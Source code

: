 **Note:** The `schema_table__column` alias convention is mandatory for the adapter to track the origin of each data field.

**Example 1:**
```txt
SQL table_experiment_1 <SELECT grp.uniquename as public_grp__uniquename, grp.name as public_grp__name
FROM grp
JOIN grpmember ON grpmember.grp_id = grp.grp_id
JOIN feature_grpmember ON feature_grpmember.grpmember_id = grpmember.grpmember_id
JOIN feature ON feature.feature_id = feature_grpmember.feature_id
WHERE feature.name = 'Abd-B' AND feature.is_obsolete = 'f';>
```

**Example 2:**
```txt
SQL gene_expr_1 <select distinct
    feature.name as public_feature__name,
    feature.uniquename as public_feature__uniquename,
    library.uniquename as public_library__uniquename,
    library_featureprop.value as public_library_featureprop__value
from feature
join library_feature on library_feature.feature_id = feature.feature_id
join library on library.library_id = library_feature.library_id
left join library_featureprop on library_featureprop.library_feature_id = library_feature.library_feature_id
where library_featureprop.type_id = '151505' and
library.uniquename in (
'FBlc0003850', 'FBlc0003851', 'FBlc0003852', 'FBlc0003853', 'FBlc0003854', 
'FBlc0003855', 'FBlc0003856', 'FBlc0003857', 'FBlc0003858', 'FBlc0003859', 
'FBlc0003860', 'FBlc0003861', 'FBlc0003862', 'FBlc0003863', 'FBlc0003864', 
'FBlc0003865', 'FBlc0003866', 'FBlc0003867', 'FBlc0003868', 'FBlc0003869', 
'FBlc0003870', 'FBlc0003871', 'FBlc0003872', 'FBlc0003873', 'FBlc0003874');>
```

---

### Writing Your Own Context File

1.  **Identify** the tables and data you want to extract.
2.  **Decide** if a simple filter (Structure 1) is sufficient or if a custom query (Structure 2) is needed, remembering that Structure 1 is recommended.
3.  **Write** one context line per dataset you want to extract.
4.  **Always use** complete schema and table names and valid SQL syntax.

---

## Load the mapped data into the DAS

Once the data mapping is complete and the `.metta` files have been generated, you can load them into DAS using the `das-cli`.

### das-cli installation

********************

=== What to do ===
Output every line of the listing exactly as written.

=== Finished exercise ===
Source code

: **Note:** The `schema_table__column` alias convention is mandatory for the adapter to track the origin of each data field.

**Example 1:**
```txt
SQL table_experiment_1 <SELECT grp.uniquename as public_grp__uniquename, grp.name as public_grp__name
FROM grp
JOIN grpmember ON grpmember.grp_id = grp.grp_id
JOIN feature_grpmember ON feature_grpmember.grpmember_id = grpmember.grpmember_id
JOIN feature ON feature.feature_id = feature_grpmember.feature_id
WHERE feature.name = 'Abd-B' AND feature.is_obsolete = 'f';>
```

**Example 2:**
```txt
SQL gene_expr_1 <select distinct
    feature.name as public_feature__name,
    feature.uniquename as public_feature__uniquename,
    library.uniquename as public_library__uniquename,
    library_featureprop.value as public_library_featureprop__value
from feature
join library_feature on library_feature.feature_id = feature.feature_id
join library on library.library_id = library_feature.library_id
left join library_featureprop on library_featureprop.library_feature_id = library_feature.library_feature_id
where library_featureprop.type_id = '151505' and
library.uniquename in (
'FBlc0003850', 'FBlc0003851', 'FBlc0003852', 'FBlc0003853', 'FBlc0003854', 
'FBlc0003855', 'FBlc0003856', 'FBlc0003857', 'FBlc0003858', 'FBlc0003859', 
'FBlc0003860', 'FBlc0003861', 'FBlc0003862', 'FBlc0003863', 'FBlc0003864', 
'FBlc0003865', 'FBlc0003866', 'FBlc0003867', 'FBlc0003868', 'FBlc0003869', 
'FBlc0003870', 'FBlc0003871', 'FBlc0003872', 'FBlc0003873', 'FBlc0003874');>
```

---

### Writing Your Own Context File

1.  **Identify** the tables and data you want to extract.
2.  **Decide** if a simple filter (Structure 1) is sufficient or if a custom query (Structure 2) is needed, remembering that Structure 1 is recommended.
3.  **Write** one context line per dataset you want to extract.
4.  **Always use** complete schema and table names and valid SQL syntax.

---

## Load the mapped data into the DAS

Once the data mapping is complete and the `.metta` files have been generated, you can load them into DAS using the `das-cli`.

### das-cli installation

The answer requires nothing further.